I think it's moving on, but it's not there yet. The UK still has a monarch and a parliament that contains people there explicitly by right of birth. More importantly, all its senior politicians, judges and captains of industry went to the same rather peculiar schools which inculcate the secrets one needs to know to be part of the Establishment. I find that now I'm outside the UK looking in, it's hard to overestimate how much British people will deliberately conform to a specific cultural status, especially if they're moving up the ladder. To Kiwis, British people at the top of the (British) tree can look aloof, secretive and downright puzzling with their obscure but clearly important cultural motifs.

I say 'British' deliberately btw. It's across the whole UK, not just England.

IamTheWhoreofBabylon · 05/01/2016 19:57

Working class and northern here and have always said Grandma and Grandad
Class impacts on life. I am working class but have bought my house and have a profession, money in the bank too which was saved. I will never inherit
I have a working class accent and live in a snobbish area, there are places and groups I would never be welcome in with my local accent
The other fuckers have moved in! Playgroup in the village had more well spoken off comers and they ignored the 2 of us with local accents

BonnieF · 05/01/2016 21:11

The UK is not an egalitarian country. A small, self-perpetuating social elite continues to exert a vastly dispropotionate influence on the way in which the country is run, and by whom.

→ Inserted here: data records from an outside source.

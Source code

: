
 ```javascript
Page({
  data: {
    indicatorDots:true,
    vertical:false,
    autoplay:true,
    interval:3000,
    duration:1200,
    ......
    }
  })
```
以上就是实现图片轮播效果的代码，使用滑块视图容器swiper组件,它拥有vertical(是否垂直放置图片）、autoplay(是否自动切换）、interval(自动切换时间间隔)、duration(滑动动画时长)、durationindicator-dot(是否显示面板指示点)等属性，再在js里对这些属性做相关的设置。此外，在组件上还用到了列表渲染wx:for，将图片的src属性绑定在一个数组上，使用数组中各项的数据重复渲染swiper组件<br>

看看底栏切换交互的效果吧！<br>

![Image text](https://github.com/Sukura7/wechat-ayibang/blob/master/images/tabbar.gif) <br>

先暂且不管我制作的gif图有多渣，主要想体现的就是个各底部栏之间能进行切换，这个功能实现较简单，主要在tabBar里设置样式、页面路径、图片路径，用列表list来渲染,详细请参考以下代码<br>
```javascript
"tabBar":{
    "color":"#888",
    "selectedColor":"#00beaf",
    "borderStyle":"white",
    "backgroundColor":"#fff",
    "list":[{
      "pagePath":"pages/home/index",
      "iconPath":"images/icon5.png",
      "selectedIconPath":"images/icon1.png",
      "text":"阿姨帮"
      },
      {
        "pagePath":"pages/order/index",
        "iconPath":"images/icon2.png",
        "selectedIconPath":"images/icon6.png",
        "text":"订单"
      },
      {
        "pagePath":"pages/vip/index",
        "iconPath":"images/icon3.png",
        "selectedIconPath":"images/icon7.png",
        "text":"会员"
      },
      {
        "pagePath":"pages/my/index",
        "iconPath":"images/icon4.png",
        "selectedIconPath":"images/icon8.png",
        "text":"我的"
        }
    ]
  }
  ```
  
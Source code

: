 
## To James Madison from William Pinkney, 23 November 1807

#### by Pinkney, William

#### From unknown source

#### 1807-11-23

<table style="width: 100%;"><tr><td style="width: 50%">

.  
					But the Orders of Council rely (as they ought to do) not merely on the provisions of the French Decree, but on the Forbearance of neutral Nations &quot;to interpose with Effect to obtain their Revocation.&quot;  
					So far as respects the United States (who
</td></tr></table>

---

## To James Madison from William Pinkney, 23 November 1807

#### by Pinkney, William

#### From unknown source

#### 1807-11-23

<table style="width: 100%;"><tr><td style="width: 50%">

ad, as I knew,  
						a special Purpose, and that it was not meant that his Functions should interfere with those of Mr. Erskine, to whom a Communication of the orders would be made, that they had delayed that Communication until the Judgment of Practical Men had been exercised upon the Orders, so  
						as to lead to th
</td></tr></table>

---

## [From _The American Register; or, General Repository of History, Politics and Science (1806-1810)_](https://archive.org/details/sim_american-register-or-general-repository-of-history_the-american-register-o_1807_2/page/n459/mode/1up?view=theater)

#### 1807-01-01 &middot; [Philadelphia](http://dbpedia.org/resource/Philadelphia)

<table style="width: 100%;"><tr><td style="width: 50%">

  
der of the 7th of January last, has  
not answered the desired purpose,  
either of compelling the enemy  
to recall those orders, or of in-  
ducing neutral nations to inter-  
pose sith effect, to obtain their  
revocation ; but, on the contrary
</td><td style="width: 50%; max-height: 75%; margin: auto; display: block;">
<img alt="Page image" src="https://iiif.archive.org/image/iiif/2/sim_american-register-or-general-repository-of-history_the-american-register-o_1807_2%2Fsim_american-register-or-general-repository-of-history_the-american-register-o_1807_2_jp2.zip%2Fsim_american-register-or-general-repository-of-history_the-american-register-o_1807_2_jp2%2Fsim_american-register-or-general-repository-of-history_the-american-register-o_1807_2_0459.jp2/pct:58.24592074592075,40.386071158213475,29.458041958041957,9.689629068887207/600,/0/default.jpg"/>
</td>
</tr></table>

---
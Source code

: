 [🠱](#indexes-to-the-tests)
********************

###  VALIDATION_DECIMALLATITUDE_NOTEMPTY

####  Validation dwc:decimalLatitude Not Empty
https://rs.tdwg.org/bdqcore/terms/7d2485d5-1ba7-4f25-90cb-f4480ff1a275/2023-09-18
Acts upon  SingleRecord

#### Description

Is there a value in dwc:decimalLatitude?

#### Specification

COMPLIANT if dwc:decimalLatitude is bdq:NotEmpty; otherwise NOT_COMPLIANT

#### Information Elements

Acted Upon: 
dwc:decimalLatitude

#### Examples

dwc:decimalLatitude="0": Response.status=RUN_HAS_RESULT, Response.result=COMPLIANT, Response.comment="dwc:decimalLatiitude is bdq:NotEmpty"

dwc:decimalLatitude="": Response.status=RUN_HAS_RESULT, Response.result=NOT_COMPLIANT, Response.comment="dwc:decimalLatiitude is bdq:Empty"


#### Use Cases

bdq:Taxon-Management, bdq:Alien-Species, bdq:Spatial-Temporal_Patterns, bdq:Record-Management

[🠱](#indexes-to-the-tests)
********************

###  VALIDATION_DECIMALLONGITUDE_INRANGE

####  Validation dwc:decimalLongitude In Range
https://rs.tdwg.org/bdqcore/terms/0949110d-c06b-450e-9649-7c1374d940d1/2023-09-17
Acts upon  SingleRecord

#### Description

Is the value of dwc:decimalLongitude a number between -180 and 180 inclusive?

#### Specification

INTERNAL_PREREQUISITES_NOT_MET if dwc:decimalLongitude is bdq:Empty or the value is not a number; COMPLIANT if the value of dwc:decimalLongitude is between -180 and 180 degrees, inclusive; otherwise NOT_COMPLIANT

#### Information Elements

Private schools and Oxbridge are the basis of this system, and the products of these institutions are over-represented in Parliament, government, boardrooms, the media etc etc.

At the top of this system we have a hereditary monarchy and aristocracy, together with a legislature which even in the 21st century remains partly unelected.

That's why British people are obsessed with class. Because it still matters.

BungoWomble · 06/01/2016 10:53

^^This. Uk is a deeply divided and very hierarchical system. It always was. The class you are born into strongly affects the opportunities you will have, your ability to make the most of them, your expectations and aspirations in life. We refer to being able to get more (or less, but that's unusual) out of life than expected for the class you were born into as social mobility.

The key thing to remember is that social mobility is very limited. There was an increase of it for those born from the 60s through to the 80s I think (ime only, dunno where I'd get figures). Now it's settling into hardened concrete again as so-called 'austerity' bites those from the lower middle class down, leaving the rich elite to grow ever richer and more powerful. The brief period of mobility meant some of the divides have blurred thanks to cross-overs in various directions (like me, privileged educationally but not well-off thanks to no rich family background and cost of living soaring).

It is based on wealth I think, though it has been going for such a long time it's difficult to say. Wealth has a known tendency to travel upwards and concentrate in fewer hands if it's not consciously redistributed, and the latter is frowned upon now. I've wondered a time or two if it really began with 1066, when England was invaded, systematically ground down, and taken over by a Norman warrior elite. Anyway each group has picked up various different cultural attributes, such as vocabulary, hence the discussions on this thread about how you name things. They tend to be fairly mutually hostile and antagonistic thanks to natural questions such as 'who deserves what exactly'. Especially as the oligarchic government are pushing those questions more and more and classifying anyone who hasn't been lucky in their birth or all the lives as undeserving.

BungoWomble · 06/01/2016 10:59

And as the questions are being asked more and more (mostly by right wing government and media imo to take attention away from their own failures) the divides increase, the hostility increases. As the only ethic allowed increasingly becomes greed and materialism yet so many are shut out through really no or little fault of their own, so distrust and hate soars. This is not healthy within a society. Those divides will crack open if we're not careful. We need bridges, we need to stop this internal conflict before it breaks open.